Quelques mois après que cette fidèle collaboration eût été prématurément rompue par la mort, je recevais de Busnach un mot me priant de venir causer avec lui, dans cet appartement du boulevard Clichy qu’il habita jusqu’au dernier jour, entouré d’une véritable ménagerie de chiens, d’oiseaux et de perroquets. Ces animaux mettaient tout au pillage, rongeaient les pieds des meubles — parfois aussi ceux des visiteurs — et avaient tellement déchiqueté les boiseries sous l’œil indulgent de leur maître, qu’il ne songeait pas sans effroi au jour où il lui faudrait rendre compte de tous ces dégâts au propriétaire. Ce jour-là, il ne l’a pas vu venir.
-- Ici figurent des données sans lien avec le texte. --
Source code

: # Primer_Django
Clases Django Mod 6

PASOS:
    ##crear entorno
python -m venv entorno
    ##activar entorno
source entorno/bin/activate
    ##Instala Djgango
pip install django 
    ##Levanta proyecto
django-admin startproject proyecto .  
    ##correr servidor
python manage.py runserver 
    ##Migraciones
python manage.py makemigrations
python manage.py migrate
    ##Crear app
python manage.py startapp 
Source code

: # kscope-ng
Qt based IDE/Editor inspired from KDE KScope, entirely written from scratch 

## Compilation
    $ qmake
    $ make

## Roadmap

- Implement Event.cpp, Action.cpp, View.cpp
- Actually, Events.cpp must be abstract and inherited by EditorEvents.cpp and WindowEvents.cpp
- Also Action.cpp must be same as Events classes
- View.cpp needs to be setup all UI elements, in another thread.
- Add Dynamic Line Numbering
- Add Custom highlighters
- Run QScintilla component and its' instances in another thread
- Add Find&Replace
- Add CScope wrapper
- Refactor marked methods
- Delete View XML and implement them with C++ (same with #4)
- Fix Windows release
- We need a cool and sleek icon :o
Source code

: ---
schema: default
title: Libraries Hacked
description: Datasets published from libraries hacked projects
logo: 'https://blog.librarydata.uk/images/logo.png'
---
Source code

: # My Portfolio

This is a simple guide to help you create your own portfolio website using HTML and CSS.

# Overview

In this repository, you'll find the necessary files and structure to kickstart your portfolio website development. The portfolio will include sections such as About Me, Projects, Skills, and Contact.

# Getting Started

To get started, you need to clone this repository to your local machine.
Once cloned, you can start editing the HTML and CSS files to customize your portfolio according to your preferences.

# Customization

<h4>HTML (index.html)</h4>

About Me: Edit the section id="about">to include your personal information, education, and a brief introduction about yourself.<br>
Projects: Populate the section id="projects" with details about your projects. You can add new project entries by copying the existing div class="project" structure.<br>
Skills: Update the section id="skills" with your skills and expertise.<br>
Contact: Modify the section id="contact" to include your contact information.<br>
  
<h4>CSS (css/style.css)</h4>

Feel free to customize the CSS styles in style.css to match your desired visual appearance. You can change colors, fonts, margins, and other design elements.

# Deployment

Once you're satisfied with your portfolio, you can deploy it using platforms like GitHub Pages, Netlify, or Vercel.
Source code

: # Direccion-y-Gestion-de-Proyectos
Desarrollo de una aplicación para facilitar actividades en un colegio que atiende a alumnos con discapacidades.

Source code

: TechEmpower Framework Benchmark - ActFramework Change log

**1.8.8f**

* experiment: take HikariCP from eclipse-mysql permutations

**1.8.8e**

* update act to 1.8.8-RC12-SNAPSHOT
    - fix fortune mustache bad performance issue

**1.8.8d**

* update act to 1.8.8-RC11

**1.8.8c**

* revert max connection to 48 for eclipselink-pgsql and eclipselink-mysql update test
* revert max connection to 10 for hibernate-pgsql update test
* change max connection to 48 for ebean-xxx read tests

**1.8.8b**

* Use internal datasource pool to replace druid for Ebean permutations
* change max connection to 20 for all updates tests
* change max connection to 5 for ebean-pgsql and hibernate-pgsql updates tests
En arrivant, je le trouvai dans le grand salon, encore plus encombré qu’autrefois, dont il avait fait son bureau. En bras de chemise et en pantalon de flanelle, il était juché sur un haut marchepied, s’évertuant à planter un gros clou, pour accrocher un tableau à la place d’un autre : c’était chez lui une manie de modifier à tout instant la disposition des choses. Il appelait cela « changer le décor ».Toujours clouant, suant et tapant, il m’expliqua pourquoi il m’avait écrit :

— Mon cher, Blandin me demande pour cet hiver la revue des Menus-Plaisirs, mais je suis tellement pris que je ne pourrais m’en charger tout seul. Voulez-vous en être ?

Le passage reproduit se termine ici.